Once in office, Harris demonstrated her political independence by rejecting pressure from the Obama administration to settle a nationwide lawsuit against mortgage lenders for unfair practices. Instead, she pressed California’s case and in 2012 won a judgment five times higher than that originally offered. Her refusal to defend Proposition 8 (2008), which banned same sex marriage in the state, helped lead to it being overturned in 2013. Harris’s book, Smart on Crime (2009; cowritten with Joan O’C Hamilton), was considered a model for dealing with the problem of criminal recidivism.
In 2016, Harris ran as the Democratic candidate for a vacant California Senate seat. Harris defeated her Republican opponent in a landslide, winning 54 out of 58 counties.
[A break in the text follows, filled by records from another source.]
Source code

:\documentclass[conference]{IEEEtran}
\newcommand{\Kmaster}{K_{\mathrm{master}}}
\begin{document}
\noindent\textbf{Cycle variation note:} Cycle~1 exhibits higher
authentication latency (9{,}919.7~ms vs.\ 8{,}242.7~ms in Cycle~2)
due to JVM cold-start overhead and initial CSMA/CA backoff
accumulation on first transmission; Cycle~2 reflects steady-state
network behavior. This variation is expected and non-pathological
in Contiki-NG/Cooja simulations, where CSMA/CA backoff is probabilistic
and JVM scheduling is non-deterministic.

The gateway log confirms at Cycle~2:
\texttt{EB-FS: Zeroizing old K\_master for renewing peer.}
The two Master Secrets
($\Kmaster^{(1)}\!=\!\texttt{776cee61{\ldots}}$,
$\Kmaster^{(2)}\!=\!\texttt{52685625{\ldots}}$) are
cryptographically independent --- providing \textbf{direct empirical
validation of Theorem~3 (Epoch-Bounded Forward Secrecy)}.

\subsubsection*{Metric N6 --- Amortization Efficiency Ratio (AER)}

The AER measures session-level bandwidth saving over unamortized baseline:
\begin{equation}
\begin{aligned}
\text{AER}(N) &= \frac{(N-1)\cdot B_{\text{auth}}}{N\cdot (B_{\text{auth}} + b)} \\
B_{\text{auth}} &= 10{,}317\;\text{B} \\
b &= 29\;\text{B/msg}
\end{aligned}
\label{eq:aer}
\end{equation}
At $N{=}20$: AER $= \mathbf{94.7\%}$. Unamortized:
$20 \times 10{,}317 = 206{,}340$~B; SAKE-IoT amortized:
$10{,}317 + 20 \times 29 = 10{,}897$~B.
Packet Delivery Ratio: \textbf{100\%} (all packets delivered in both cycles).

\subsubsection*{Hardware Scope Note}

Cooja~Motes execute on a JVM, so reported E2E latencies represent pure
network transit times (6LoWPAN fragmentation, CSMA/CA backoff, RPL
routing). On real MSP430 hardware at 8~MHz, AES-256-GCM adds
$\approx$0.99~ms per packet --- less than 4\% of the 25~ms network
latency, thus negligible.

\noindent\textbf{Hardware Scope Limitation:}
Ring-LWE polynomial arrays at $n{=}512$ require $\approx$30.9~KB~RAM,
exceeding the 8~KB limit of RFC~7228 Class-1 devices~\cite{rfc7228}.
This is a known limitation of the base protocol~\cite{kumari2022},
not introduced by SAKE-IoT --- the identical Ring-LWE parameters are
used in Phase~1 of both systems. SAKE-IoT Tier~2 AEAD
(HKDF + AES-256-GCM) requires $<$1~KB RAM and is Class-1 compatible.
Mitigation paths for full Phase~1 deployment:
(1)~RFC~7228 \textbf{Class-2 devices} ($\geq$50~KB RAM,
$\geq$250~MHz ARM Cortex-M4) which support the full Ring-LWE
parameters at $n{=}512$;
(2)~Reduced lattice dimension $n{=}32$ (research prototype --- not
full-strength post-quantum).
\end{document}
As a new senator, she was taken under the wing of her former political critic, Senator Dianne Feinstein, who instructed her on what committees to vie for, and how to make her presence felt in an intransigent Senate with its intransigent Republican majority.
Senator Harris quickly made an impression on the Senate Judiciary Committee as the skillful questioner of former Attorney-General Jeff Sessions and Trump’s Supreme Court nominee Brett Kavanaugh over their knowledge of alleged Russian interference in the 2016 US election. Her star was rising.
When I ask Morain how his perception of Harris has changed over time, he answers that he no longer believes she is overly cautious and ducks issues, but that strategic perseverance underlines her decisions as she continues on what he describes as her “laser-focused career path”.
Asked how she will influence Biden’s political decision making and policy stances, Morain laughs and says, “She isn’t a potted plant who will stand in the corner and do nothing. She will speak her mind to Biden in private, doing all she can to help him succeed, for President Biden’s successes will reflect on her and certainly influence her own political future.”
Strategic perseverance, thoughtful study, careful reason: all are “Kamala’s Way”.